# [What you are asked to do]
Write the entries out again in full and unchanged, dropping every image.

* * * * * * *

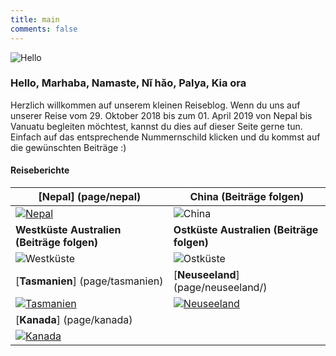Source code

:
 ```yaml
---
title: main
comments: false
---
```


![Hello](/img/welcome.png)

### Hello, Marhaba, Namaste, Nǐ hǎo, Palya, Kia ora
Herzlich willkommen auf unserem kleinen Reiseblog. Wenn du uns auf unserer Reise vom 29. Oktober 2018 bis zum 01. April 2019 von Nepal bis Vanuatu begleiten möchtest, kannst du dies auf dieser Seite gerne tun. Einfach auf das entsprechende Nummernschild klicken und du kommst auf die gewünschten Beiträge :)

#### Reiseberichte
| [Nepal] (page/nepal)                           | China (Beiträge folgen)                   |
| ---------------------------------------------- | ------------------------------------------|
| [![Nepal](/img/plates/nepal.jpg)](page/nepal/) | ![China](/img/plates/china.jpg)           |
| **Westküste Australien (Beiträge folgen)**     | **Ostküste Australien (Beiträge folgen)** |
| ![Westküste](/img/plates/westkueste.jpg)       | ![Ostküste](/img/plates/ostkueste.jpg)    |
| [**Tasmanien**] (page/tasmanien)               | [**Neuseeland**] (page/neuseeland/)       |
| [![Tasmanien](/img/plates/tasmanien.jpg)](page/tasmanien/) | [![Neuseeland](/img/plates/neuseeland.jpg)](page/neuseeland/) |
| [**Kanada**] (page/kanada)                     |                                           |
| [![Kanada](/img/plates/alberta.jpg)](page/kanada/) |                                       |




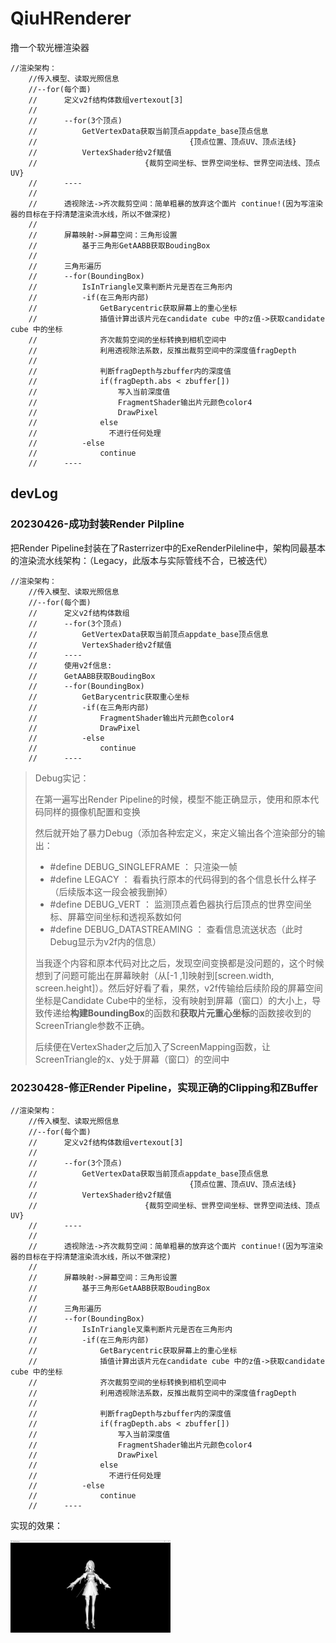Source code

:# QiuHRenderer
撸一个软光栅渲染器

```伪代码
//渲染架构：
	//传入模型、读取光照信息
	//--for(每个面)
	//		定义v2f结构体数组vertexout[3]
	//		
	//		--for(3个顶点)
	//			GetVertexData获取当前顶点appdate_base顶点信息
	//									{顶点位置、顶点UV、顶点法线}
	//			VertexShader给v2f赋值
	//						  {裁剪空间坐标、世界空间坐标、世界空间法线、顶点UV}
	//		----
	//		
	//		透视除法->齐次裁剪空间：简单粗暴的放弃这个面片 continue!(因为写渲染器的目标在于捋清楚渲染流水线，所以不做深挖)
	// 
	//		屏幕映射->屏幕空间：三角形设置
	//			基于三角形GetAABB获取BoudingBox
	// 
	//		三角形遍历
	//		--for(BoundingBox)
	//			IsInTriangle叉乘判断片元是否在三角形内
	//			-if(在三角形内部)
	//				GetBarycentric获取屏幕上的重心坐标
	//				插值计算出该片元在candidate cube 中的z值->获取candidate cube 中的坐标
	//				齐次裁剪空间的坐标转换到相机空间中
	//				利用透视除法系数，反推出裁剪空间中的深度值fragDepth
	// 
	//				判断fragDepth与zbuffer内的深度值
	//				if(fragDepth.abs < zbuffer[])
	//					写入当前深度值
	//					FragmentShader输出片元颜色color4
	//					DrawPixel
	//				else
	//				  不进行任何处理
	//			-else
	//				continue
	//		----
```



## devLog

### 20230426-成功封装Render Pilpline

把Render Pipeline封装在了Rasterrizer中的ExeRenderPileline中，架构同最基本的渲染流水线架构：（Legacy，此版本与实际管线不合，已被迭代）

```伪代码
//渲染架构：
	//传入模型、读取光照信息
	//--for(每个面)
	//		定义v2f结构体数组
	//		--for(3个顶点)
	//			GetVertexData获取当前顶点appdate_base顶点信息
	//			VertexShader给v2f赋值
	//		----
	//		使用v2f信息:
	//		GetAABB获取BoudingBox
	//		--for(BoundingBox)
	//			GetBarycentric获取重心坐标
	//			-if(在三角形内部)
	//				FragmentShader输出片元颜色color4
	//				DrawPixel
	//			-else
	//				continue
	//		----
```

> Debug实记：
>
> 在第一遍写出Render Pipeline的时候，模型不能正确显示，使用和原本代码同样的摄像机配置和变换
>
> 然后就开始了暴力Debug（添加各种宏定义，来定义输出各个渲染部分的输出：
>
> - #define DEBUG_SINGLEFRAME ： 只渲染一帧
> - #define LEGACY ： 看看执行原本的代码得到的各个信息长什么样子（后续版本这一段会被我删掉）
> - #define DEBUG_VERT ： 监测顶点着色器执行后顶点的世界空间坐标、屏幕空间坐标和透视系数如何
> - #define DEBUG_DATASTREAMING ： 查看信息流送状态（此时Debug显示为v2f内的信息）
>
> 当我逐个内容和原本代码对比之后，发现空间变换都是没问题的，这个时候想到了问题可能出在屏幕映射（从[-1 ,1]映射到[screen.width, screen.height]）。然后好好看了看，果然，v2f传输给后续阶段的屏幕空间坐标是Candidate Cube中的坐标，没有映射到屏幕（窗口）的大小上，导致传递给**构建BoundingBox**的函数和**获取片元重心坐标**的函数接收到的ScreenTriangle参数不正确。
>
> 后续便在VertexShader之后加入了ScreenMapping函数，让ScreenTriangle的x、y处于屏幕（窗口）的空间中



### 20230428-修正Render Pipeline，实现正确的Clipping和ZBuffer

```伪代码
//渲染架构：
	//传入模型、读取光照信息
	//--for(每个面)
	//		定义v2f结构体数组vertexout[3]
	//		
	//		--for(3个顶点)
	//			GetVertexData获取当前顶点appdate_base顶点信息
	//									{顶点位置、顶点UV、顶点法线}
	//			VertexShader给v2f赋值
	//						  {裁剪空间坐标、世界空间坐标、世界空间法线、顶点UV}
	//		----
	//		
	//		透视除法->齐次裁剪空间：简单粗暴的放弃这个面片 continue!(因为写渲染器的目标在于捋清楚渲染流水线，所以不做深挖)
	// 
	//		屏幕映射->屏幕空间：三角形设置
	//			基于三角形GetAABB获取BoudingBox
	// 
	//		三角形遍历
	//		--for(BoundingBox)
	//			IsInTriangle叉乘判断片元是否在三角形内
	//			-if(在三角形内部)
	//				GetBarycentric获取屏幕上的重心坐标
	//				插值计算出该片元在candidate cube 中的z值->获取candidate cube 中的坐标
	//				齐次裁剪空间的坐标转换到相机空间中
	//				利用透视除法系数，反推出裁剪空间中的深度值fragDepth
	// 
	//				判断fragDepth与zbuffer内的深度值
	//				if(fragDepth.abs < zbuffer[])
	//					写入当前深度值
	//					FragmentShader输出片元颜色color4
	//					DrawPixel
	//				else
	//				  不进行任何处理
	//			-else
	//				continue
	//		----
```

实现的效果：

<img src="README.assets/0ebf98bb616eb829efd0f3e38aad3c4.png" alt="0ebf98bb616eb829efd0f3e38aad3c4" style="zoom: 25%;" />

* * * * * * *

# [Exercise answer]
Source code

:
 ```yaml
---
title: main
comments: false
---
```


![Hello](/img/welcome.png)

### Hello, Marhaba, Namaste, Nǐ hǎo, Palya, Kia ora
Herzlich willkommen auf unserem kleinen Reiseblog. Wenn du uns auf unserer Reise vom 29. Oktober 2018 bis zum 01. April 2019 von Nepal bis Vanuatu begleiten möchtest, kannst du dies auf dieser Seite gerne tun. Einfach auf das entsprechende Nummernschild klicken und du kommst auf die gewünschten Beiträge :)

#### Reiseberichte
| [Nepal] (page/nepal)                           | China (Beiträge folgen)                   |
| ---------------------------------------------- | ------------------------------------------|
| [![Nepal](/img/plates/nepal.jpg)](page/nepal/) | ![China](/img/plates/china.jpg)           |
| **Westküste Australien (Beiträge folgen)**     | **Ostküste Australien (Beiträge folgen)** |
| ![Westküste](/img/plates/westkueste.jpg)       | ![Ostküste](/img/plates/ostkueste.jpg)    |
| [**Tasmanien**] (page/tasmanien)               | [**Neuseeland**] (page/neuseeland/)       |
| [![Tasmanien](/img/plates/tasmanien.jpg)](page/tasmanien/) | [![Neuseeland](/img/plates/neuseeland.jpg)](page/neuseeland/) |
| [**Kanada**] (page/kanada)                     |                                           |
| [![Kanada](/img/plates/alberta.jpg)](page/kanada/) |                                       |




Source code

:# QiuHRenderer
撸一个软光栅渲染器

```伪代码
//渲染架构：
	//传入模型、读取光照信息
	//--for(每个面)
	//		定义v2f结构体数组vertexout[3]
	//		
	//		--for(3个顶点)
	//			GetVertexData获取当前顶点appdate_base顶点信息
	//									{顶点位置、顶点UV、顶点法线}
	//			VertexShader给v2f赋值
	//						  {裁剪空间坐标、世界空间坐标、世界空间法线、顶点UV}
	//		----
	//		
	//		透视除法->齐次裁剪空间：简单粗暴的放弃这个面片 continue!(因为写渲染器的目标在于捋清楚渲染流水线，所以不做深挖)
	// 
	//		屏幕映射->屏幕空间：三角形设置
	//			基于三角形GetAABB获取BoudingBox
	// 
	//		三角形遍历
	//		--for(BoundingBox)
	//			IsInTriangle叉乘判断片元是否在三角形内
	//			-if(在三角形内部)
	//				GetBarycentric获取屏幕上的重心坐标
	//				插值计算出该片元在candidate cube 中的z值->获取candidate cube 中的坐标
	//				齐次裁剪空间的坐标转换到相机空间中
	//				利用透视除法系数，反推出裁剪空间中的深度值fragDepth
	// 
	//				判断fragDepth与zbuffer内的深度值
	//				if(fragDepth.abs < zbuffer[])
	//					写入当前深度值
	//					FragmentShader输出片元颜色color4
	//					DrawPixel
	//				else
	//				  不进行任何处理
	//			-else
	//				continue
	//		----
```



## devLog

### 20230426-成功封装Render Pilpline

把Render Pipeline封装在了Rasterrizer中的ExeRenderPileline中，架构同最基本的渲染流水线架构：（Legacy，此版本与实际管线不合，已被迭代）

```伪代码
//渲染架构：
	//传入模型、读取光照信息
	//--for(每个面)
	//		定义v2f结构体数组
	//		--for(3个顶点)
	//			GetVertexData获取当前顶点appdate_base顶点信息
	//			VertexShader给v2f赋值
	//		----
	//		使用v2f信息:
	//		GetAABB获取BoudingBox
	//		--for(BoundingBox)
	//			GetBarycentric获取重心坐标
	//			-if(在三角形内部)
	//				FragmentShader输出片元颜色color4
	//				DrawPixel
	//			-else
	//				continue
	//		----
```

> Debug实记：
>
> 在第一遍写出Render Pipeline的时候，模型不能正确显示，使用和原本代码同样的摄像机配置和变换
>
> 然后就开始了暴力Debug（添加各种宏定义，来定义输出各个渲染部分的输出：
>
> - #define DEBUG_SINGLEFRAME ： 只渲染一帧
> - #define LEGACY ： 看看执行原本的代码得到的各个信息长什么样子（后续版本这一段会被我删掉）
> - #define DEBUG_VERT ： 监测顶点着色器执行后顶点的世界空间坐标、屏幕空间坐标和透视系数如何
> - #define DEBUG_DATASTREAMING ： 查看信息流送状态（此时Debug显示为v2f内的信息）
>
> 当我逐个内容和原本代码对比之后，发现空间变换都是没问题的，这个时候想到了问题可能出在屏幕映射（从[-1 ,1]映射到[screen.width, screen.height]）。然后好好看了看，果然，v2f传输给后续阶段的屏幕空间坐标是Candidate Cube中的坐标，没有映射到屏幕（窗口）的大小上，导致传递给**构建BoundingBox**的函数和**获取片元重心坐标**的函数接收到的ScreenTriangle参数不正确。
>
> 后续便在VertexShader之后加入了ScreenMapping函数，让ScreenTriangle的x、y处于屏幕（窗口）的空间中



### 20230428-修正Render Pipeline，实现正确的Clipping和ZBuffer

```伪代码
//渲染架构：
	//传入模型、读取光照信息
	//--for(每个面)
	//		定义v2f结构体数组vertexout[3]
	//		
	//		--for(3个顶点)
	//			GetVertexData获取当前顶点appdate_base顶点信息
	//									{顶点位置、顶点UV、顶点法线}
	//			VertexShader给v2f赋值
	//						  {裁剪空间坐标、世界空间坐标、世界空间法线、顶点UV}
	//		----
	//		
	//		透视除法->齐次裁剪空间：简单粗暴的放弃这个面片 continue!(因为写渲染器的目标在于捋清楚渲染流水线，所以不做深挖)
	// 
	//		屏幕映射->屏幕空间：三角形设置
	//			基于三角形GetAABB获取BoudingBox
	// 
	//		三角形遍历
	//		--for(BoundingBox)
	//			IsInTriangle叉乘判断片元是否在三角形内
	//			-if(在三角形内部)
	//				GetBarycentric获取屏幕上的重心坐标
	//				插值计算出该片元在candidate cube 中的z值->获取candidate cube 中的坐标
	//				齐次裁剪空间的坐标转换到相机空间中
	//				利用透视除法系数，反推出裁剪空间中的深度值fragDepth
	// 
	//				判断fragDepth与zbuffer内的深度值
	//				if(fragDepth.abs < zbuffer[])
	//					写入当前深度值
	//					FragmentShader输出片元颜色color4
	//					DrawPixel
	//				else
	//				  不进行任何处理
	//			-else
	//				continue
	//		----
```

实现的效果：

<img src="README.assets/0ebf98bb616eb829efd0f3e38aad3c4.png" alt="0ebf98bb616eb829efd0f3e38aad3c4" style="zoom: 25%;" />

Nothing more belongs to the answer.